[Dataset entries]
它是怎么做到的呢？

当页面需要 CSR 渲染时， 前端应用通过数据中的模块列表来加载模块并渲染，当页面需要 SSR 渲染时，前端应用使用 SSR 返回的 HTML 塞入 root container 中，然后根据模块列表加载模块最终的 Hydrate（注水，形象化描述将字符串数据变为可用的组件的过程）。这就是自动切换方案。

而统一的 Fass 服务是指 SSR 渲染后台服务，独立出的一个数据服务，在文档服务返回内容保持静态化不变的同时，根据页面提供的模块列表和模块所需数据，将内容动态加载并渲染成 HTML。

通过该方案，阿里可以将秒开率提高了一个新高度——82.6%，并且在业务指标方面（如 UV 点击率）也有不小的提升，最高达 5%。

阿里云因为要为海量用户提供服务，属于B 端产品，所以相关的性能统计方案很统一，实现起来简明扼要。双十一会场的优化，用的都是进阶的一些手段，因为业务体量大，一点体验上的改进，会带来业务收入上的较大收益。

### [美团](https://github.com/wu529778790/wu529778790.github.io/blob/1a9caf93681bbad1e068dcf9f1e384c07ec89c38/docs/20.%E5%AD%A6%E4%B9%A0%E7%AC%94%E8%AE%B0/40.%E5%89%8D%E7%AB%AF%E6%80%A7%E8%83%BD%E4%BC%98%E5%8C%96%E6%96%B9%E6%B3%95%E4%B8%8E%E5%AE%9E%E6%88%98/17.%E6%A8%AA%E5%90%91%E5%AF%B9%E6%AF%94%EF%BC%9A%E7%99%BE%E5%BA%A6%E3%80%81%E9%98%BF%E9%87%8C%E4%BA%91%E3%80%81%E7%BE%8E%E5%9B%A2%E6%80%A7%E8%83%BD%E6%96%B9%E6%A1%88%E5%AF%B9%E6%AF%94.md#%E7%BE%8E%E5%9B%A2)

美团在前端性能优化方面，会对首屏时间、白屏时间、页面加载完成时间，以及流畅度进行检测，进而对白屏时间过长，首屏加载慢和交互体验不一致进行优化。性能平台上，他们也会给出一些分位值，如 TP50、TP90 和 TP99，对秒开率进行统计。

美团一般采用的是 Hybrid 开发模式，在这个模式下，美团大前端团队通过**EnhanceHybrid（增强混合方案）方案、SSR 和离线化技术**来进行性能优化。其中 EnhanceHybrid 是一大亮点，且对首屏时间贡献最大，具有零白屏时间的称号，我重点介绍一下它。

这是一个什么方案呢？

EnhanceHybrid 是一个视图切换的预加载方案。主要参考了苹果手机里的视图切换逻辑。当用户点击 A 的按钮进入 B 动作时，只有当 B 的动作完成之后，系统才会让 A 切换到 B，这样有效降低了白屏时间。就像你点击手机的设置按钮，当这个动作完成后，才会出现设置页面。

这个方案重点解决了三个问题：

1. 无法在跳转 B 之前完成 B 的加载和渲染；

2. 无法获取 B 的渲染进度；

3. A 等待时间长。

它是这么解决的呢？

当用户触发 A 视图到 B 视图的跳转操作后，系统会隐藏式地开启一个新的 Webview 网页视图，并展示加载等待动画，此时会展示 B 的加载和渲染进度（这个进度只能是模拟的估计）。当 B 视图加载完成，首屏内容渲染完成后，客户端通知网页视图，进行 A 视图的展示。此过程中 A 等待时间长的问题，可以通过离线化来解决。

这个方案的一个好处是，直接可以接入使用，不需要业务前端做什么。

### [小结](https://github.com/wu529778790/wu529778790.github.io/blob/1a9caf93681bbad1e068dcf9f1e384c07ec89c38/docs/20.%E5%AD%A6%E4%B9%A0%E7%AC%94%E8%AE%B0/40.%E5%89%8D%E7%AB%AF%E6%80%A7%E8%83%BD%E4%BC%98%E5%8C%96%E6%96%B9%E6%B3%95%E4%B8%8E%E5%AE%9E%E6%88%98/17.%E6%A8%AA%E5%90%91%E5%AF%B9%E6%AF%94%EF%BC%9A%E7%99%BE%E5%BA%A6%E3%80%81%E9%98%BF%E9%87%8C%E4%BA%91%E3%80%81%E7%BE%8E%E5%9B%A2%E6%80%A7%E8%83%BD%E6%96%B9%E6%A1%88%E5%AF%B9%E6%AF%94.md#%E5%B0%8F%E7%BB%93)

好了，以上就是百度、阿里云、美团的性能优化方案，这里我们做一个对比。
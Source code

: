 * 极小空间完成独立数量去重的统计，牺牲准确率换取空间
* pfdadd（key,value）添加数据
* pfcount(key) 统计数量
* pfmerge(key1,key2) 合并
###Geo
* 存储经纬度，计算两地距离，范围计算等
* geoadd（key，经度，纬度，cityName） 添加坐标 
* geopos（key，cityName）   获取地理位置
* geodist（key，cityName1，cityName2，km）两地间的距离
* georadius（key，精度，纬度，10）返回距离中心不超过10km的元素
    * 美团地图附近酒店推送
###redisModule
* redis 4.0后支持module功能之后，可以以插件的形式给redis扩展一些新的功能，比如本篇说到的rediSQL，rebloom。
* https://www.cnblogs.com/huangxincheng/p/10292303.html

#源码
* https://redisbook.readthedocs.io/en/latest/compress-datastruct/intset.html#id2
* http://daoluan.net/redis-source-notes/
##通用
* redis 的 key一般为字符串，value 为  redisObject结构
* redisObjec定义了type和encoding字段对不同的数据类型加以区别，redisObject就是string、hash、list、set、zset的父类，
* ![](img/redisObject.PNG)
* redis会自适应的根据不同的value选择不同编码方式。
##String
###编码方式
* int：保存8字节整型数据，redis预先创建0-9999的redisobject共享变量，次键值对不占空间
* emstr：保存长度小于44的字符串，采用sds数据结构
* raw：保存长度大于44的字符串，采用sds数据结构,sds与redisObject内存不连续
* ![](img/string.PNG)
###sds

▶ _EXERCISE PROMPT_: Working through the records, find each line containing the word "EnhanceHybrid" and copy it.

▶ _SOLUTION FOR THIS PROBLEM_:
美团一般采用的是 Hybrid 开发模式，在这个模式下，美团大前端团队通过**EnhanceHybrid（增强混合方案）方案、SSR 和离线化技术**来进行性能优化。其中 EnhanceHybrid 是一大亮点，且对首屏时间贡献最大，具有零白屏时间的称号，我重点介绍一下它。
EnhanceHybrid 是一个视图切换的预加载方案。主要参考了苹果手机里的视图切换逻辑。当用户点击 A 的按钮进入 B 动作时，只有当 B 的动作完成之后，系统才会让 A 切换到 B，这样有效降低了白屏时间。就像你点击手机的设置按钮，当这个动作完成后，才会出现设置页面。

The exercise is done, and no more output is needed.